AVAILABLE RECORDS:
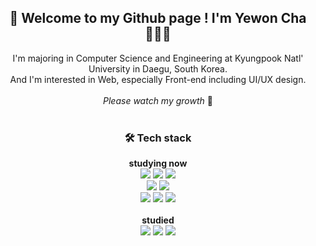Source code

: <!DOCTYPE html>
<html lang="en">
  <head>
  </head>
  <body>
    <div align="center">
      <h2 style="text-decoration: none;">🥳 Welcome to my Github page ! I'm Yewon Cha 👩🏻‍💻</h2>
      I'm majoring in Computer Science and Engineering at Kyungpook Natl'
      University in Daegu, South Korea.
      <br />And I'm interested in Web, especially Front-end including UI/UX
      design. <br><br><i>Please watch my growth</i> 🌱
      <br>
      <br>
      <h3>🛠️ Tech stack</h3>
      <b>studying now</b><br>
      <img src="https://img.shields.io/badge/html5-E34F26?style=for-the-badge&logo=html5&logoColor=white" />
      <img src="https://img.shields.io/badge/css-1572B6?style=for-the-badge&logo=css3&logoColor=white" />
      <img src="https://img.shields.io/badge/javascript-F7DF1E?style=for-the-badge&logo=javascript&logoColor=white" />
      <br>
      <img src="https://img.shields.io/badge/react-61DAFB?style=for-the-badge&logo=react&logoColor=white" />
      <img src="https://img.shields.io/badge/python-3776AB?style=for-the-badge&logo=python&logoColor=white" />
      <br>
      <img src="https://img.shields.io/badge/git-F05032?style=for-the-badge&logo=git&logoColor=white" />
      <img src="https://img.shields.io/badge/github-181717?style=for-the-badge&logo=github&logoColor=white" />
      <img src="https://img.shields.io/badge/notion-000000?style=for-the-badge&logo=notion&logoColor=white" />
      <br><br><b>studied</b><br>
      <img src="https://img.shields.io/badge/c-A8B9CC?style=for-the-badge&logo=c&logoColor=white" />
      <img src="https://img.shields.io/badge/java-2C2255?style=for-the-badge&logo=java&logoColor=white" />
      <img src="https://img.shields.io/badge/linux-FCC624?style=for-the-badge&logo=linux&logoColor=white" />
    </div>
  </body>
</html>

EXERCISE: Reproduce the material above in full, images excluded.

EXERCISE SOLUTION:
Source code

: <!DOCTYPE html>
<html lang="en">
  <head>
  </head>
  <body>
    <div align="center">
      <h2 style="text-decoration: none;">🥳 Welcome to my Github page ! I'm Yewon Cha 👩🏻‍💻</h2>
      I'm majoring in Computer Science and Engineering at Kyungpook Natl'
      University in Daegu, South Korea.
      <br />And I'm interested in Web, especially Front-end including UI/UX
      design. <br><br><i>Please watch my growth</i> 🌱
      <br>
      <br>
      <h3>🛠️ Tech stack</h3>
      <b>studying now</b><br>
      <img src="https://img.shields.io/badge/html5-E34F26?style=for-the-badge&logo=html5&logoColor=white" />
      <img src="https://img.shields.io/badge/css-1572B6?style=for-the-badge&logo=css3&logoColor=white" />
      <img src="https://img.shields.io/badge/javascript-F7DF1E?style=for-the-badge&logo=javascript&logoColor=white" />
      <br>
      <img src="https://img.shields.io/badge/react-61DAFB?style=for-the-badge&logo=react&logoColor=white" />
      <img src="https://img.shields.io/badge/python-3776AB?style=for-the-badge&logo=python&logoColor=white" />
      <br>
      <img src="https://img.shields.io/badge/git-F05032?style=for-the-badge&logo=git&logoColor=white" />
      <img src="https://img.shields.io/badge/github-181717?style=for-the-badge&logo=github&logoColor=white" />
      <img src="https://img.shields.io/badge/notion-000000?style=for-the-badge&logo=notion&logoColor=white" />
      <br><br><b>studied</b><br>
      <img src="https://img.shields.io/badge/c-A8B9CC?style=for-the-badge&logo=c&logoColor=white" />
      <img src="https://img.shields.io/badge/java-2C2255?style=for-the-badge&logo=java&logoColor=white" />
      <img src="https://img.shields.io/badge/linux-FCC624?style=for-the-badge&logo=linux&logoColor=white" />
    </div>
  </body>
</html>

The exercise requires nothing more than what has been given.